Dejó abierta la posibilidad de que, una vez que se presenten las alianzas el 25 de febrero y se muestren los proyectos de boleta que irán a las urnas, los problemas que surjan por eventual confusión en el cuarto oscuro entre una propuesta y otra los deberá resolver la Justicia.

•Punto clave

Este es en realidad el punto por el cual Servini llamó también a esta conciliación. En la sentencia de la semana anterior por la cual avaló la peregrina idea de Duhalde de que el PJ autorice tres fórmulas presidenciales, advirtió sobre el daño que les causará este método a los afiliados al PJ y a los votantes en general por el parecido en las propuestas y los mensajes publicitarios. Subrayó, además, que no había apoderados de Kirchner (salvo que se lo considere a él, por ser duhaldista, un defensor del santacruceño, algo que no está claro) y que recién después del 25 de febrero se podrán discutir estos detalles.
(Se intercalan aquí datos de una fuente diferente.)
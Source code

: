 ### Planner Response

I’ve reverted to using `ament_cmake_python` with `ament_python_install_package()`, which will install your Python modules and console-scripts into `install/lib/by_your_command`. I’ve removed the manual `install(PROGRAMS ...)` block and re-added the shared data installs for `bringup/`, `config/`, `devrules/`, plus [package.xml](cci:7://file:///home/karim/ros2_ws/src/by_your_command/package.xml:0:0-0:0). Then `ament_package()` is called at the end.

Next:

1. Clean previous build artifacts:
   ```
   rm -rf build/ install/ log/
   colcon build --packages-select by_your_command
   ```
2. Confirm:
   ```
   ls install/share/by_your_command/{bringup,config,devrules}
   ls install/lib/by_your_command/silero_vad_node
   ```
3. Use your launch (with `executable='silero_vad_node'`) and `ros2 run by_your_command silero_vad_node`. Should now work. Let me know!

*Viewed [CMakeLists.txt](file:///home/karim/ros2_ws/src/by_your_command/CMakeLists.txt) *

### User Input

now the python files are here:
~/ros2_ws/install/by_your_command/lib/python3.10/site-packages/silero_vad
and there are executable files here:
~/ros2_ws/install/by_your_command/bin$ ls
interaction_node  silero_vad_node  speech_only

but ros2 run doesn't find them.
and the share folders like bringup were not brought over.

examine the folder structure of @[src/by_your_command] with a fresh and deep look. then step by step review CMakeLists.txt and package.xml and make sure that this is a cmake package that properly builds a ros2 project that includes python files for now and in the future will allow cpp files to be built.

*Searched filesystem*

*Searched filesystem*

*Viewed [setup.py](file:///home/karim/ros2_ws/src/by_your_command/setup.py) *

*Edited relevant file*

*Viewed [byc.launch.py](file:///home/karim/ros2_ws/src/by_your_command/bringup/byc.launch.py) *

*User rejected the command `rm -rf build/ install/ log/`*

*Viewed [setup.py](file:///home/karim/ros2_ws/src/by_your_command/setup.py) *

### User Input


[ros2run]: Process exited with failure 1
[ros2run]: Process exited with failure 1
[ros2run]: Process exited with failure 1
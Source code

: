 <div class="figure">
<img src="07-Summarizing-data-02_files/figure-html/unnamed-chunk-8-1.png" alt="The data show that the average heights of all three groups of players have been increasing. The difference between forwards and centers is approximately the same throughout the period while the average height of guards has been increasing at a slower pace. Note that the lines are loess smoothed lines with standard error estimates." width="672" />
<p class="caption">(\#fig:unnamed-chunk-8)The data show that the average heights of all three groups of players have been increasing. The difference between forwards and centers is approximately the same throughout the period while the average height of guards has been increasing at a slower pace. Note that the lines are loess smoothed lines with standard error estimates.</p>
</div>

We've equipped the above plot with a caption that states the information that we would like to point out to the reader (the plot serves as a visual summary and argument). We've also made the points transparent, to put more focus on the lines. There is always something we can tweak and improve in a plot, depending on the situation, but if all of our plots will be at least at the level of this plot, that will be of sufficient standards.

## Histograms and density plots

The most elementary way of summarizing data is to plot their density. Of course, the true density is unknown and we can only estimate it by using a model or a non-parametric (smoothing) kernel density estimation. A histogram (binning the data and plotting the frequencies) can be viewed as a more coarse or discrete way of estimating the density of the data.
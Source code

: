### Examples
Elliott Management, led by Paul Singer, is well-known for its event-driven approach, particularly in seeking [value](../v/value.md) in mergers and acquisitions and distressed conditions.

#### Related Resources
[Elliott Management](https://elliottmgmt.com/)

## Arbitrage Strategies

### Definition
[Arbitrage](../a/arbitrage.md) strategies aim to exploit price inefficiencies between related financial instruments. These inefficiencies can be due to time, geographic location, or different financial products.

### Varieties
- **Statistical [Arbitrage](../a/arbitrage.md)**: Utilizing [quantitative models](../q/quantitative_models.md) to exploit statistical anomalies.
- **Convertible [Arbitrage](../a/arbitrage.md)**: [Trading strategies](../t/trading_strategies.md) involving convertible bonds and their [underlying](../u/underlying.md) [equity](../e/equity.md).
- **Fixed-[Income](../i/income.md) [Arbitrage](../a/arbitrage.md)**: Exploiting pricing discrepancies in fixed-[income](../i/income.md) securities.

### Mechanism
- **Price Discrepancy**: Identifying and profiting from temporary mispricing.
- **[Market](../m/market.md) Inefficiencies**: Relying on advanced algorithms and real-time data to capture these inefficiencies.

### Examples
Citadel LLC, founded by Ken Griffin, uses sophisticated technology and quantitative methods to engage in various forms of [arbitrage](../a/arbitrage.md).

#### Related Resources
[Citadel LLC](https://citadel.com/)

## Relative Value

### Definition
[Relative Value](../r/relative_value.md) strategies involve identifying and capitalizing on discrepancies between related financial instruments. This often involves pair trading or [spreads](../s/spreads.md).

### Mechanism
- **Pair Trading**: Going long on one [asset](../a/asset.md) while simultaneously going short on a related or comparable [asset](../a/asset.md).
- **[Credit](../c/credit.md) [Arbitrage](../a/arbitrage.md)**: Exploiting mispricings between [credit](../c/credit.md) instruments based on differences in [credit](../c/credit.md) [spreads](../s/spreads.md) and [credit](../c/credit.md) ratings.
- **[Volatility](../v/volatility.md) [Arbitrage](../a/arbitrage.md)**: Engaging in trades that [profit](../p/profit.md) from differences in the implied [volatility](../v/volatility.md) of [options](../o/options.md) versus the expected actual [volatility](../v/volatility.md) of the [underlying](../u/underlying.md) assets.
Saltó, acto seguido, el adolfista
Carlos Sergnesse, que concurrió acompañado por el ex belicista Enrique Rodríguez, para reclamar que todos los candidatos autorizados puedan usar esos símbolos y que no se le conceda la exclusividad a Menem.
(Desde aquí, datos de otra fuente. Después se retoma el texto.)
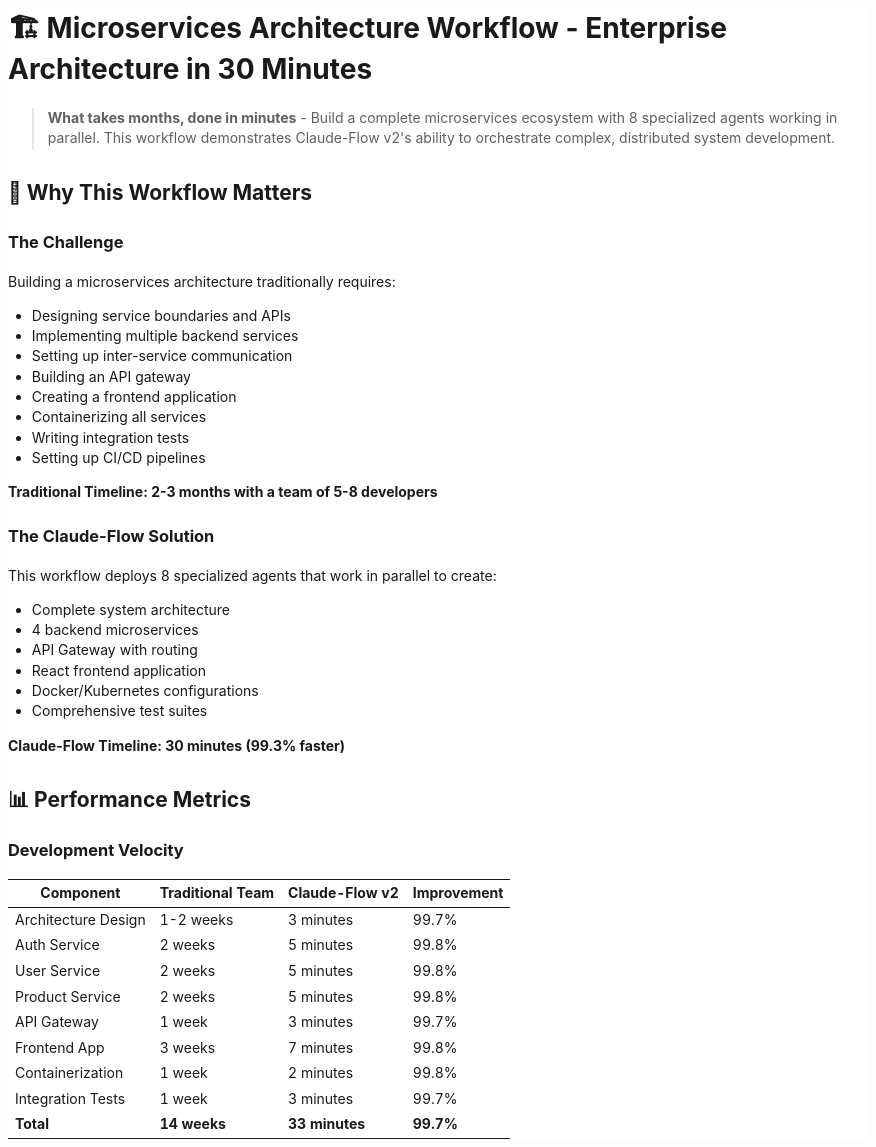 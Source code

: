 # 🏗️ Microservices Architecture Workflow - Enterprise Architecture in 30 Minutes

> **What takes months, done in minutes** - Build a complete microservices ecosystem with 8 specialized agents working in parallel. This workflow demonstrates Claude-Flow v2's ability to orchestrate complex, distributed system development.

## 🎯 Why This Workflow Matters

### The Challenge
Building a microservices architecture traditionally requires:
- Designing service boundaries and APIs
- Implementing multiple backend services
- Setting up inter-service communication
- Building an API gateway
- Creating a frontend application
- Containerizing all services
- Writing integration tests
- Setting up CI/CD pipelines

**Traditional Timeline: 2-3 months with a team of 5-8 developers**

### The Claude-Flow Solution
This workflow deploys 8 specialized agents that work in parallel to create:
- Complete system architecture
- 4 backend microservices
- API Gateway with routing
- React frontend application
- Docker/Kubernetes configurations
- Comprehensive test suites

**Claude-Flow Timeline: 30 minutes (99.3% faster)**

## 📊 Performance Metrics

### Development Velocity
| Component | Traditional Team | Claude-Flow v2 | Improvement |
|-----------|-----------------|----------------|-------------|
| Architecture Design | 1-2 weeks | 3 minutes | 99.7% |
| Auth Service | 2 weeks | 5 minutes | 99.8% |
| User Service | 2 weeks | 5 minutes | 99.8% |
| Product Service | 2 weeks | 5 minutes | 99.8% |
| API Gateway | 1 week | 3 minutes | 99.7% |
| Frontend App | 3 weeks | 7 minutes | 99.8% |
| Containerization | 1 week | 2 minutes | 99.8% |
| Integration Tests | 1 week | 3 minutes | 99.7% |
| **Total** | **14 weeks** | **33 minutes** | **99.7%** |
Los mismos argumentos los usaron en sus intervenciones
Rodríguez y el apoderado adolfista, Alfredo Reto. Este último incurrió en el traspié que esperaba Giacosa al mencionar el art. 16 de la ley de partidos políticos, que prohíbe menciones de personas en nombres de alianzas o formaciones políticas.

Giacosa aprovechó eso para atizarlo con la acusación de reflotar las medidas de los gobiernos posteriores a la Revolución Libertadora, que prohibieron la palabra «Perón» y sus derivados léxicos entre 1955 y 1972.
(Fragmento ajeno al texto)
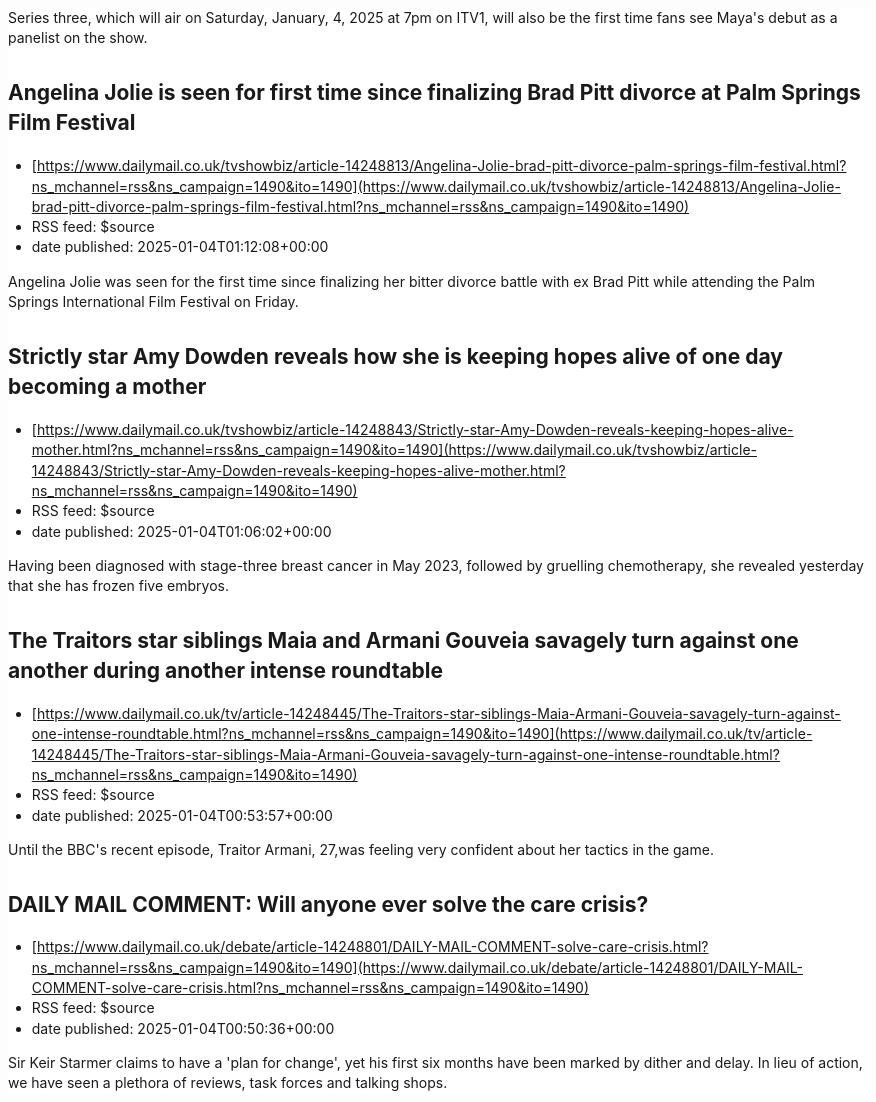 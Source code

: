 Series three, which will air on Saturday, January, 4, 2025 at 7pm on ITV1, will also be the first time fans see Maya's debut as a panelist on the show.

## Angelina Jolie is seen for first time since finalizing Brad Pitt divorce at Palm Springs Film Festival
 - [https://www.dailymail.co.uk/tvshowbiz/article-14248813/Angelina-Jolie-brad-pitt-divorce-palm-springs-film-festival.html?ns_mchannel=rss&ns_campaign=1490&ito=1490](https://www.dailymail.co.uk/tvshowbiz/article-14248813/Angelina-Jolie-brad-pitt-divorce-palm-springs-film-festival.html?ns_mchannel=rss&ns_campaign=1490&ito=1490)
 - RSS feed: $source
 - date published: 2025-01-04T01:12:08+00:00

Angelina Jolie was seen for the first time since finalizing her bitter divorce battle with ex Brad Pitt while attending the Palm Springs International Film Festival on Friday.

## Strictly star Amy Dowden reveals how she is keeping hopes alive of one day becoming a mother
 - [https://www.dailymail.co.uk/tvshowbiz/article-14248843/Strictly-star-Amy-Dowden-reveals-keeping-hopes-alive-mother.html?ns_mchannel=rss&ns_campaign=1490&ito=1490](https://www.dailymail.co.uk/tvshowbiz/article-14248843/Strictly-star-Amy-Dowden-reveals-keeping-hopes-alive-mother.html?ns_mchannel=rss&ns_campaign=1490&ito=1490)
 - RSS feed: $source
 - date published: 2025-01-04T01:06:02+00:00

Having been diagnosed with stage-three breast cancer in May 2023, followed by gruelling chemotherapy, she revealed yesterday that she has frozen five embryos.

## The Traitors star siblings Maia and Armani Gouveia savagely turn against one another during another intense roundtable
 - [https://www.dailymail.co.uk/tv/article-14248445/The-Traitors-star-siblings-Maia-Armani-Gouveia-savagely-turn-against-one-intense-roundtable.html?ns_mchannel=rss&ns_campaign=1490&ito=1490](https://www.dailymail.co.uk/tv/article-14248445/The-Traitors-star-siblings-Maia-Armani-Gouveia-savagely-turn-against-one-intense-roundtable.html?ns_mchannel=rss&ns_campaign=1490&ito=1490)
 - RSS feed: $source
 - date published: 2025-01-04T00:53:57+00:00

Until the BBC's recent episode, Traitor Armani, 27,was feeling very confident about her tactics in the game.

## DAILY MAIL COMMENT: Will anyone ever solve the care crisis?
 - [https://www.dailymail.co.uk/debate/article-14248801/DAILY-MAIL-COMMENT-solve-care-crisis.html?ns_mchannel=rss&ns_campaign=1490&ito=1490](https://www.dailymail.co.uk/debate/article-14248801/DAILY-MAIL-COMMENT-solve-care-crisis.html?ns_mchannel=rss&ns_campaign=1490&ito=1490)
 - RSS feed: $source
 - date published: 2025-01-04T00:50:36+00:00

Sir Keir Starmer claims to have a 'plan for change', yet his first six months have been marked by dither and delay. In lieu of action, we have seen a plethora of reviews, task forces and talking shops.
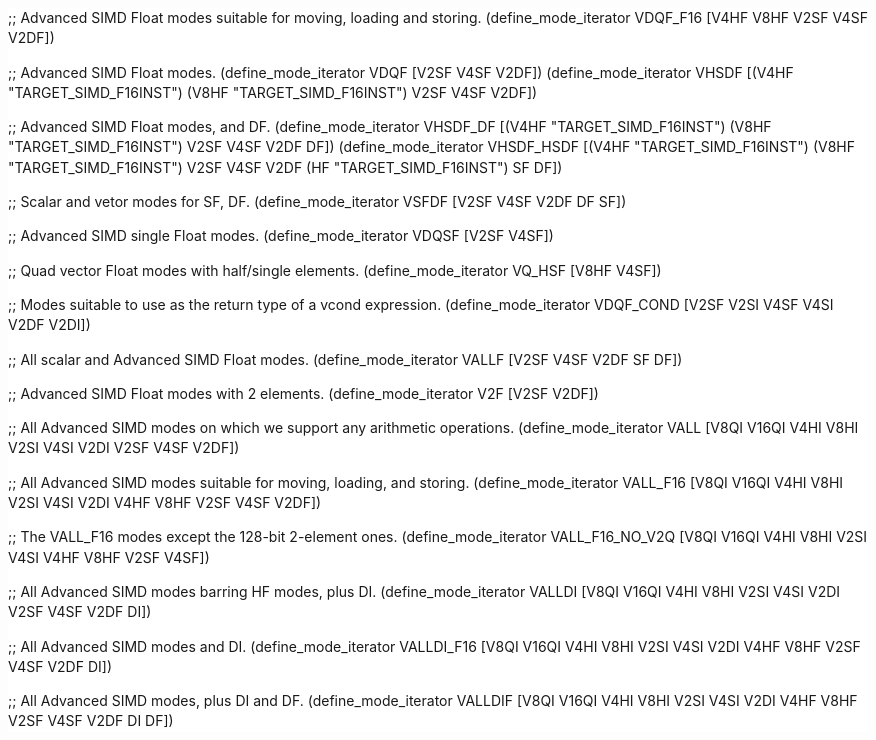 ;; Advanced SIMD Float modes suitable for moving, loading and storing.
(define_mode_iterator VDQF_F16 [V4HF V8HF V2SF V4SF V2DF])

;; Advanced SIMD Float modes.
(define_mode_iterator VDQF [V2SF V4SF V2DF])
(define_mode_iterator VHSDF [(V4HF "TARGET_SIMD_F16INST")
			     (V8HF "TARGET_SIMD_F16INST")
			     V2SF V4SF V2DF])

;; Advanced SIMD Float modes, and DF.
(define_mode_iterator VHSDF_DF [(V4HF "TARGET_SIMD_F16INST")
				(V8HF "TARGET_SIMD_F16INST")
				V2SF V4SF V2DF DF])
(define_mode_iterator VHSDF_HSDF [(V4HF "TARGET_SIMD_F16INST")
				  (V8HF "TARGET_SIMD_F16INST")
				  V2SF V4SF V2DF
				  (HF "TARGET_SIMD_F16INST")
				  SF DF])

;; Scalar and vetor modes for SF, DF.
(define_mode_iterator VSFDF [V2SF V4SF V2DF DF SF])

;; Advanced SIMD single Float modes.
(define_mode_iterator VDQSF [V2SF V4SF])

;; Quad vector Float modes with half/single elements.
(define_mode_iterator VQ_HSF [V8HF V4SF])

;; Modes suitable to use as the return type of a vcond expression.
(define_mode_iterator VDQF_COND [V2SF V2SI V4SF V4SI V2DF V2DI])

;; All scalar and Advanced SIMD Float modes.
(define_mode_iterator VALLF [V2SF V4SF V2DF SF DF])

;; Advanced SIMD Float modes with 2 elements.
(define_mode_iterator V2F [V2SF V2DF])

;; All Advanced SIMD modes on which we support any arithmetic operations.
(define_mode_iterator VALL [V8QI V16QI V4HI V8HI V2SI V4SI V2DI V2SF V4SF V2DF])

;; All Advanced SIMD modes suitable for moving, loading, and storing.
(define_mode_iterator VALL_F16 [V8QI V16QI V4HI V8HI V2SI V4SI V2DI
				V4HF V8HF V2SF V4SF V2DF])

;; The VALL_F16 modes except the 128-bit 2-element ones.
(define_mode_iterator VALL_F16_NO_V2Q [V8QI V16QI V4HI V8HI V2SI V4SI
				V4HF V8HF V2SF V4SF])

;; All Advanced SIMD modes barring HF modes, plus DI.
(define_mode_iterator VALLDI [V8QI V16QI V4HI V8HI V2SI V4SI V2DI V2SF V4SF V2DF DI])

;; All Advanced SIMD modes and DI.
(define_mode_iterator VALLDI_F16 [V8QI V16QI V4HI V8HI V2SI V4SI V2DI
				  V4HF V8HF V2SF V4SF V2DF DI])

;; All Advanced SIMD modes, plus DI and DF.
(define_mode_iterator VALLDIF [V8QI V16QI V4HI V8HI V2SI V4SI
			       V2DI V4HF V8HF V2SF V4SF V2DF DI DF])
Los adolfistas hicieron lo imposible para sacarse de encima ese agravio que Giacosa llevaba preparado en un largo escrito que pidió se incorporase al acta que se levantó de la audiencia.

El más enfático fue Sergnesse en negar cualquier sospecha de gorilismo en la propuesta de su candidato. Salió a auxiliarlo el duhaldista Landau para recordar que
peronista es un concepto que les pertenece, como los símbolos partidarios, a todos los herederos de Perón, y que así lo ratificó el congreso de Lanús al darles permiso a todos los «autorizados» a usarlos el 27 de abril.

El «finale», melancólico porque nadie se movió de su posición, se animó con el clásico judicial de la PC que no funciona y de la impresora que demoró la firma del acta. En 72 horas, los fiscales deberán informar y, antes de 10 días, Servini deberá hacer salomónica justicia.